Exercise prompt
Copy out each line of the material in which the word "title" appears.

Supplied data
**********
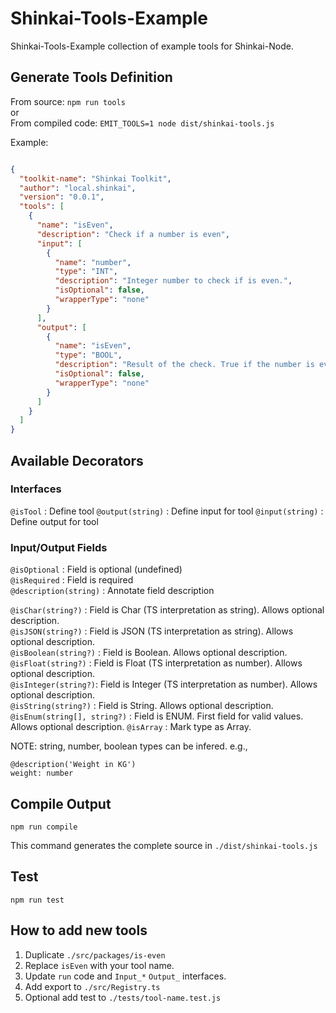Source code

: # Shinkai-Tools-Example

Shinkai-Tools-Example collection of example tools for Shinkai-Node.

## Generate Tools Definition

From source: `npm run tools`  
or  
From compiled code: `EMIT_TOOLS=1 node dist/shinkai-tools.js`

Example:
```json

{
  "toolkit-name": "Shinkai Toolkit",
  "author": "local.shinkai",
  "version": "0.0.1",
  "tools": [
    {
      "name": "isEven",
      "description": "Check if a number is even",
      "input": [
        {
          "name": "number",
          "type": "INT",
          "description": "Integer number to check if is even.",
          "isOptional": false,
          "wrapperType": "none"
        }
      ],
      "output": [
        {
          "name": "isEven",
          "type": "BOOL",
          "description": "Result of the check. True if the number is even.",
          "isOptional": false,
          "wrapperType": "none"
        }
      ]
    }
  ]
}
```

## Available Decorators
### Interfaces
  `@isTool` : Define tool
  `@output(string)` : Define input for tool 
  `@input(string)` : Define output for tool

### Input/Output Fields
  `@isOptional` : Field is optional (undefined)  
  `@isRequired` : Field is required  
  `@description(string)` : Annotate field description    
 
  `@isChar(string?)` : Field is Char (TS interpretation as string). Allows optional description.  
  `@isJSON(string?)` : Field is JSON (TS interpretation as string). Allows optional description.  
  `@isBoolean(string?)` : Field is Boolean. Allows optional description.  
  `@isFloat(string?)` : Field is Float (TS interpretation as number). Allows optional description.  
  `@isInteger(string?)`: Field is Integer (TS interpretation as number). Allows optional description.  
  `@isString(string?)` : Field is String. Allows optional description.  
  `@isEnum(string[], string?)` : Field is ENUM. First field for valid values. Allows optional description.
  `@isArray` : Mark type as Array.  
  
NOTE: string, number, boolean types can be infered. e.g., 
```
@description('Weight in KG')
weight: number
```
## Compile Output
`npm run compile`

This command generates the complete source in `./dist/shinkai-tools.js`

## Test
`npm run test`

## How to add new tools
1. Duplicate `./src/packages/is-even`
2. Replace `isEven` with your tool name.
3. Update `run` code and `Input_*` `Output_` interfaces.
4. Add export to `./src/Registry.ts`
5. Optional add test to `./tests/tool-name.test.js`




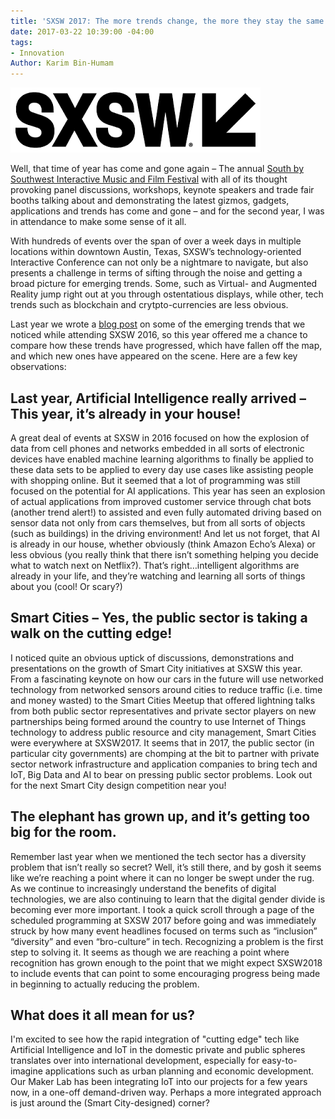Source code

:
 ```yaml
---
title: 'SXSW 2017: The more trends change, the more they stay the same'
date: 2017-03-22 10:39:00 -04:00
tags:
- Innovation
Author: Karim Bin-Humam
---
```


![download (1).png](/uploads/download%20(1).png)

Well, that time of year has come and gone again – The annual [South by Southwest Interactive Music and Film Festival](https://www.sxsw.com/) with all of its thought provoking panel discussions, workshops, keynote speakers and trade fair booths talking about and demonstrating the latest gizmos, gadgets, applications and trends has come and gone – and for the second year, I was in attendance to make some sense of it all.

<!--more-->

With hundreds of events over the span of over a week days in multiple locations within downtown Austin, Texas, SXSW’s technology-oriented Interactive Conference can not only be a nightmare to navigate, but also presents a challenge in terms of sifting through the noise and getting a broad picture for emerging trends. Some, such as Virtual- and Augmented Reality jump right out at you through ostentatious displays, while other, tech trends such as blockchain and crytpto-currencies are less obvious.

Last year we wrote a [blog post](https://dai-global-digital.com/sxsw-tech-trends-2016.html) on some of the emerging trends that we noticed while attending SXSW 2016, so this year offered me a chance to compare how these trends have progressed, which have fallen off the map, and which new ones have appeared on the scene. Here are a few key observations:

## Last year, Artificial Intelligence really arrived – This year, it’s already in your house!

A great deal of events at SXSW in 2016 focused on how the explosion of data from cell phones and networks embedded in all sorts of electronic devices have enabled machine learning algorithms to finally be applied to these data sets to be applied to every day use cases like assisting people with shopping online. But it seemed that a lot of programming was still focused on the potential for AI applications. This year has seen an explosion of actual applications from improved customer service through chat bots (another trend alert!) to assisted and even fully automated driving based on sensor data not only from cars themselves, but from all sorts of objects (such as buildings) in the driving environment! And let us not forget, that AI is already in our house, whether obviously (think Amazon Echo’s Alexa) or less obvious (you really think that there isn’t something helping you decide what to watch next on Netflix?). That’s right…intelligent algorithms are already in your life, and they’re watching and learning all sorts of things about you (cool! Or scary?)

## Smart Cities – Yes, the public sector is taking a walk on the cutting edge!

I noticed quite an obvious uptick of discussions, demonstrations and presentations on the growth of Smart City initiatives at SXSW this year. From a fascinating keynote on how our cars in the future will use networked technology from networked sensors around cities to reduce traffic (i.e. time and money wasted) to the Smart Cities Meetup that offered lightning talks from both public sector representatives and private sector players on new partnerships being formed around the country to use Internet of Things technology to address public resource and city management, Smart Cities were everywhere at SXSW2017. It seems that in 2017, the public sector (in particular city governments) are chomping at the bit to partner with private sector network infrastructure and application companies to bring tech and IoT, Big Data and AI to bear on pressing public sector problems. Look out for the next Smart City design competition near you! 

## The elephant has grown up, and it’s getting too big for the room.

Remember last year when we mentioned the tech sector has a diversity problem that isn’t really so secret? Well, it’s still there, and by gosh it seems like we’re reaching a point where it can no longer be swept under the rug. As we continue to increasingly understand the benefits of digital technologies, we are also continuing to learn that the digital gender divide is becoming ever more important. I took a quick scroll through a page of the scheduled programming at SXSW 2017 before going and was immediately struck by how many event headlines focused on terms such as “inclusion” “diversity” and even “bro-culture” in tech. Recognizing a problem is the first step to solving it. It seems as though we are reaching a point where recognition has grown enough to the point that we might expect SXSW2018 to include events that can point to some encouraging progress being made in beginning to actually reducing the problem.

## What does it all mean for us?

I'm excited to see how the rapid integration of "cutting edge" tech like Artificial Intelligence and IoT in the domestic private and public spheres translates over into international development, especially for easy-to-imagine applications such as urban planning and economic development. Our Maker Lab has been integrating IoT into our projects for a few years now, in a one-off demand-driven way. Perhaps a more integrated approach is just around the (Smart City-designed) corner?



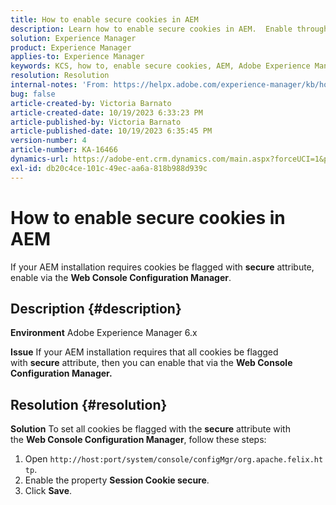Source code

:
 ```yaml
---
title: How to enable secure cookies in AEM
description: Learn how to enable secure cookies in AEM.  Enable through the Web Console Configuration Manager.
solution: Experience Manager
product: Experience Manager
applies-to: Experience Manager
keywords: KCS, how to, enable secure cookies, AEM, Adobe Experience Manager, 6.x
resolution: Resolution
internal-notes: 'From: https://helpx.adobe.com/experience-manager/kb/how-to-enable-secure-cookies-in-AEM.html'
bug: false
article-created-by: Victoria Barnato
article-created-date: 10/19/2023 6:33:23 PM
article-published-by: Victoria Barnato
article-published-date: 10/19/2023 6:35:45 PM
version-number: 4
article-number: KA-16466
dynamics-url: https://adobe-ent.crm.dynamics.com/main.aspx?forceUCI=1&pagetype=entityrecord&etn=knowledgearticle&id=c8a038fb-ad6e-ee11-8df0-6045bd006793
exl-id: db20c4ce-101c-49ec-aa6a-818b988d939c
---
```

# How to enable secure cookies in AEM


If your AEM installation requires cookies be flagged with <b>secure</b> attribute, enable via the <b>Web Console Configuration Manager</b>.

## Description {#description}


<b>Environment</b>
 Adobe Experience Manager 6.x

<b>Issue</b>
 If your AEM installation requires that all cookies be flagged with <b>secure</b> attribute, then you can enable that via the <b>Web Console Configuration Manager.</b>


## Resolution {#resolution}


<b>Solution</b>
To set all cookies be flagged with the <b>secure</b> attribute with the <b>Web Console Configuration Manager</b>, follow these steps:

1. Open `http://host:port/system/console/configMgr/org.apache.felix.http`.
2. Enable the property <b>Session Cookie secure</b>.
3. Click <b>Save</b>.
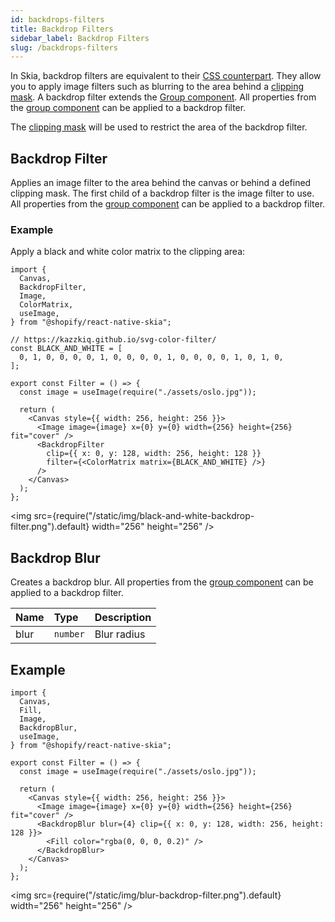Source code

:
```yaml
---
id: backdrops-filters
title: Backdrop Filters
sidebar_label: Backdrop Filters
slug: /backdrops-filters
---
```


In Skia, backdrop filters are equivalent to their [CSS counterpart](https://developer.mozilla.org/en-US/docs/Web/CSS/backdrop-filter). They allow you to apply image filters such as blurring to the area behind a [clipping mask](/docs/group#clipping-operations). A backdrop filter extends the [Group component](/docs/group#clipping-operations). All properties from the [group component](/docs/group) can be applied to a backdrop filter.

The [clipping mask](/docs/group#clipping-operations) will be used to restrict the area of the backdrop filter.

## Backdrop Filter

Applies an image filter to the area behind the canvas or behind a defined clipping mask. The first child of a backdrop filter is the image filter to use. All properties from the [group component](/docs/group) can be applied to a backdrop filter.

### Example

Apply a black and white color matrix to the clipping area:

```tsx twoslash
import {
  Canvas,
  BackdropFilter,
  Image,
  ColorMatrix,
  useImage,
} from "@shopify/react-native-skia";

// https://kazzkiq.github.io/svg-color-filter/
const BLACK_AND_WHITE = [
  0, 1, 0, 0, 0, 0, 1, 0, 0, 0, 0, 1, 0, 0, 0, 0, 1, 0, 1, 0,
];

export const Filter = () => {
  const image = useImage(require("./assets/oslo.jpg"));

  return (
    <Canvas style={{ width: 256, height: 256 }}>
      <Image image={image} x={0} y={0} width={256} height={256} fit="cover" />
      <BackdropFilter
        clip={{ x: 0, y: 128, width: 256, height: 128 }}
        filter={<ColorMatrix matrix={BLACK_AND_WHITE} />}
      />
    </Canvas>
  );
};
```

<img src={require("/static/img/black-and-white-backdrop-filter.png").default} width="256" height="256" />

## Backdrop Blur

Creates a backdrop blur. All properties from the [group component](/docs/group) can be applied to a backdrop filter.

| Name | Type     | Description |
| :--- | :------- | :---------- |
| blur | `number` | Blur radius |

## Example

```tsx twoslash
import {
  Canvas,
  Fill,
  Image,
  BackdropBlur,
  useImage,
} from "@shopify/react-native-skia";

export const Filter = () => {
  const image = useImage(require("./assets/oslo.jpg"));

  return (
    <Canvas style={{ width: 256, height: 256 }}>
      <Image image={image} x={0} y={0} width={256} height={256} fit="cover" />
      <BackdropBlur blur={4} clip={{ x: 0, y: 128, width: 256, height: 128 }}>
        <Fill color="rgba(0, 0, 0, 0.2)" />
      </BackdropBlur>
    </Canvas>
  );
};
```

<img src={require("/static/img/blur-backdrop-filter.png").default} width="256" height="256" />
**********
Task output
title: 'SXSW 2017: The more trends change, the more they stay the same'
title: How to enable secure cookies in AEM
title: Backdrop Filters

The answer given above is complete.